The majority of the music featured in Philippe de Broca's films has been published in its own right. Below are a few notable compilations.
- In 2003, the label Universal Music Jazz issued two records called Le cinéma de Philippe de Broca – musiques de Georges Delerue. The first covers the period from 1959 to 1968, with the second covering 1969 to 1988. They feature the themes from seventeen of the director's films, from Playing at Love (Les Jeux de l'amour) to Chouans.
- In 2007, the Canadian label Disques Cinémusique released Les Plus beaux Thèmes pour le Piano, a new recording compiling piano, flute and cello arrangements for several of Georges Delerue's themes. The themes come from thirteen films, seven of which were directed by de Broca, to whom a special dedication is made.

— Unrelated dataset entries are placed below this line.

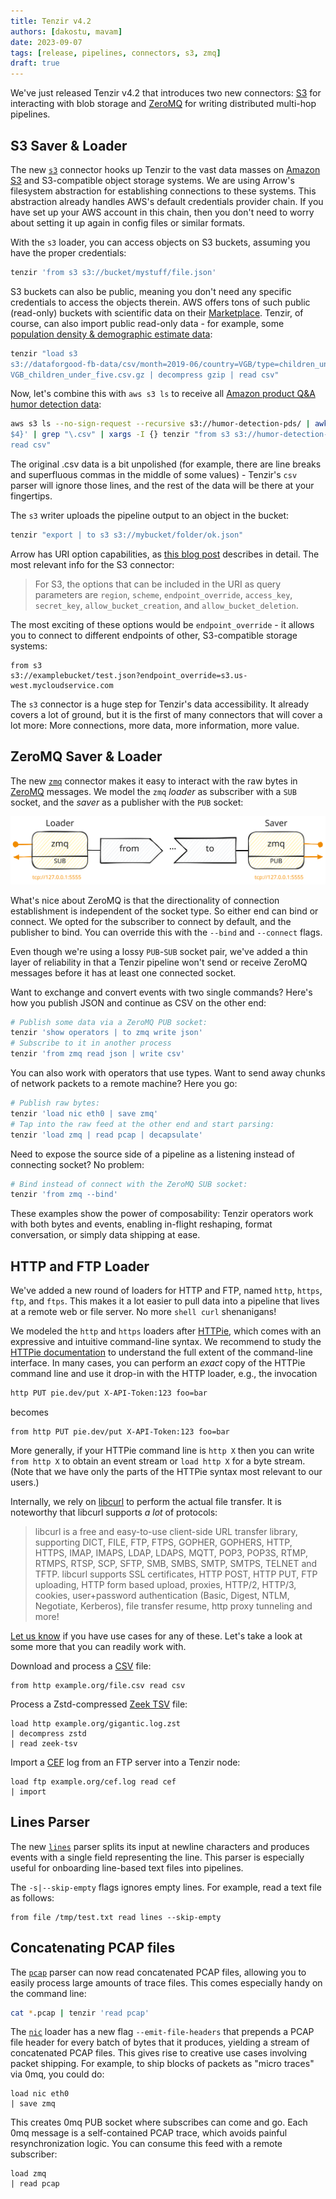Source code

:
 ```yaml
---
title: Tenzir v4.2
authors: [dakostu, mavam]
date: 2023-09-07
tags: [release, pipelines, connectors, s3, zmq]
draft: true
---
```


We've just released Tenzir v4.2 that introduces two new connectors: [S3][s3] for
interacting with blob storage and [ZeroMQ][zeromq] for writing distributed
multi-hop pipelines.

[s3]: https://aws.amazon.com/s3/
[marketplace]: https://aws.amazon.com/marketplace/search/results?trk=8384929b-0eb1-4af3-8996-07aa409646bc&sc_channel=el&FULFILLMENT_OPTION_TYPE=DATA_EXCHANGE&CONTRACT_TYPE=OPEN_DATA_LICENSES&DATA_AVAILABLE_THROUGH=S3_OBJECTS&PRICING_MODEL=FREE&filters=FULFILLMENT_OPTION_TYPE%2CCONTRACT_TYPE%2CDATA_AVAILABLE_THROUGH%2CPRICING_MODEL
[density]: https://aws.amazon.com/marketplace/pp/prodview-jf2hjpr2mrj4m?sr=0-2&ref_=beagle&applicationId=AWSMPContessa#overview
[humor]: https://aws.amazon.com/marketplace/pp/prodview-b53zm25dl3jcc?sr=0-3&ref_=beagle&applicationId=AWSMPContessa#overview
[uri]: https://arrow.apache.org/docs/10.0/r/articles/fs.html#uri-options
[zeromq]: https://zeromq.org/

<!--truncate-->

## S3 Saver & Loader

The new [`s3`](connectors/s3) connector hooks up Tenzir to the vast data masses
on [Amazon S3](https://aws.amazon.com/s3/) and S3-compatible object storage
systems.
We are using Arrow's filesystem abstraction for establishing connections to
these systems. This abstraction already handles AWS's default credentials
provider chain. If you have set up your AWS account in this chain, then you
don't need to worry about setting it up again in config files or similar
formats.

With the `s3` loader, you can access objects on S3 buckets, assuming you have
the proper credentials:

```bash
tenzir 'from s3 s3://bucket/mystuff/file.json'
```

S3 buckets can also be public, meaning you don't need any specific credentials
to access the objects therein.
AWS offers tons of such public (read-only) buckets with scientific data on
their [Marketplace][marketplace].
Tenzir, of course, can also import public read-only data - for example, some
[population density & demographic estimate data][density]:

```bash
tenzir "load s3
s3://dataforgood-fb-data/csv/month=2019-06/country=VGB/type=children_under_five/
VGB_children_under_five.csv.gz | decompress gzip | read csv"
```

Now, let's combine this with `aws s3 ls` to receive all [Amazon product Q&A
humor detection data][humor]:

```bash
aws s3 ls --no-sign-request --recursive s3://humor-detection-pds/ | awk '{print
$4}' | grep "\.csv" | xargs -I {} tenzir "from s3 s3://humor-detection-pds/{}
read csv"
```

The original .csv data is a bit unpolished (for example, there are line breaks
and superfluous commas in the middle of some values) - Tenzir's `csv` parser
will ignore those lines, and the rest of the data will be there at your
fingertips.

The `s3` writer uploads the pipeline output to an object in the bucket:

```bash
tenzir "export | to s3 s3://mybucket/folder/ok.json"
```

Arrow has URI option capabilities, as [this blog post][uri] describes in
detail. The most relevant info for the S3 connector:

> For S3, the options that can be included in the URI as query parameters are
`region`, `scheme`, `endpoint_override`, `access_key`, `secret_key`,
`allow_bucket_creation`, and `allow_bucket_deletion`.

The most exciting of these options would be `endpoint_override` - it allows you
to connect to different endpoints of other, S3-compatible storage systems:

```
from s3
s3://examplebucket/test.json?endpoint_override=s3.us-west.mycloudservice.com
```

The `s3` connector is a huge step for Tenzir's data accessibility. It already
covers a lot of ground, but it is the first of many connectors that will
cover a lot more: More connections, more data, more information, more value.

## ZeroMQ Saver & Loader

The new [`zmq`](/connectors/zmq) connector makes it easy to interact with the
raw bytes in [ZeroMQ][zeromq] messages. We model the `zmq` *loader* as subscriber with a `SUB` socket, and the *saver* as a publisher with the `PUB` socket:

![ZeroMQ Connector](zeromq-connector.excalidraw.svg)

What's nice about ZeroMQ is that the directionality of connection establishment
is independent of the socket type. So either end can bind or connect. We opted
for the subscriber to connect by default, and the publisher to bind. You can
override this with the `--bind` and `--connect` flags.

Even though we're using a lossy `PUB`-`SUB` socket pair, we've added a thin
layer of reliability in that a Tenzir pipeline won't send or receive ZeroMQ
messages before it has at least one connected socket.

Want to exchange and convert events with two single commands? Here's how you
publish JSON and continue as CSV on the other end:

```bash
# Publish some data via a ZeroMQ PUB socket:
tenzir 'show operators | to zmq write json'
# Subscribe to it in another process
tenzir 'from zmq read json | write csv'
```

You can also work with operators that use types. Want to send away chunks of
network packets to a remote machine? Here you go:

```bash
# Publish raw bytes:
tenzir 'load nic eth0 | save zmq'
# Tap into the raw feed at the other end and start parsing:
tenzir 'load zmq | read pcap | decapsulate'
```

Need to expose the source side of a pipeline as a listening instead of
connecting socket? No problem:

```bash
# Bind instead of connect with the ZeroMQ SUB socket:
tenzir 'from zmq --bind'
```

These examples show the power of composability: Tenzir operators work with
both bytes and events, enabling in-flight reshaping, format conversation, or
simply data shipping at ease.

## HTTP and FTP Loader

We've added a new round of loaders for HTTP and FTP, named `http`, `https`,
`ftp`, and `ftps`. This makes it a lot easier to pull data into a pipeline that
lives at a remote web or file server. No more `shell curl` shenanigans!

We modeled the `http` and `https` loaders after [HTTPie](https://httpie.io/),
which comes with an expressive and intuitive command-line syntax. We recommend
to study the [HTTPie documentation](https://httpie.io/docs/cli/examples) to
understand the full extent of the command-line interface. In many cases, you can
perform an *exact* copy of the HTTPie command line and use it drop-in with the
HTTP loader, e.g., the invocation

```bash
http PUT pie.dev/put X-API-Token:123 foo=bar
```

becomes

```
from http PUT pie.dev/put X-API-Token:123 foo=bar
```

More generally, if your HTTPie command line is `http X` then you can write `from
http X` to obtain an event stream or `load http X` for a byte stream. (Note that
we have only the parts of the HTTPie syntax most relevant to our users.)

Internally, we rely on [libcurl](https://curl.se/libcurl/) to perform the actual
file transfer. It is noteworthy that libcurl supports *a lot* of protocols:

> libcurl is a free and easy-to-use client-side URL transfer library, supporting
> DICT, FILE, FTP, FTPS, GOPHER, GOPHERS, HTTP, HTTPS, IMAP, IMAPS, LDAP, LDAPS,
> MQTT, POP3, POP3S, RTMP, RTMPS, RTSP, SCP, SFTP, SMB, SMBS, SMTP, SMTPS,
> TELNET and TFTP. libcurl supports SSL certificates, HTTP POST, HTTP PUT, FTP
> uploading, HTTP form based upload, proxies, HTTP/2, HTTP/3, cookies,
> user+password authentication (Basic, Digest, NTLM, Negotiate, Kerberos), file
> transfer resume, http proxy tunneling and more!

[Let us know](/discord) if you have use cases for any of these. Let's take a
look at some more that you can readily work with.

Download and process a [CSV](/formats/csv) file:

```
from http example.org/file.csv read csv
```

Process a Zstd-compressed [Zeek TSV](/formats/zeek-tsv) file:

```
load http example.org/gigantic.log.zst
| decompress zstd
| read zeek-tsv
```

Import a [CEF](/formats/cef) log from an FTP server into a Tenzir node:

```
load ftp example.org/cef.log read cef
| import
```

## Lines Parser

The new [`lines`](/formats/lines) parser splits its input at newline characters
and produces events with a single field representing the line. This parser is
especially useful for onboarding line-based text files into pipelines.

The `-s|--skip-empty` flags ignores empty lines. For example, read a text file
as follows:

```
from file /tmp/test.txt read lines --skip-empty
```

## Concatenating PCAP files

The [`pcap`](/formats/pcap) parser can now read concatenated PCAP files,
allowing you to easily process large amounts of trace files. This comes
especially handy on the command line:

```bash
cat *.pcap | tenzir 'read pcap'
```

The [`nic`](/connectors/nic) loader has a new flag `--emit-file-headers` that
prepends a PCAP file header for every batch of bytes that it produces, yielding
a stream of concatenated PCAP files. This gives rise to creative use cases
involving packet shipping. For example, to ship blocks of packets as "micro
traces" via 0mq, you could do:

```
load nic eth0
| save zmq
```

This creates 0mq PUB socket where subscribes can come and go. Each 0mq message
is a self-contained PCAP trace, which avoids painful resynchronization logic.
You can consume this feed with a remote subscriber:

```
load zmq
| read pcap
```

Details online.
- From 2011, the French label Music Box Records reissued two original motion picture soundtracks for de Broca films: Incorrigible (L'Incorrigible) (music by Georges Delerue) and The Gypsy (La Gitane) (music by Claude Bolling).

== Award ==

- 1960: Philippe de Broca received the Silver Bear Extraordinary Jury Prize at the Berlin Film Festival for Playing at Love (Les Jeux de l'amour).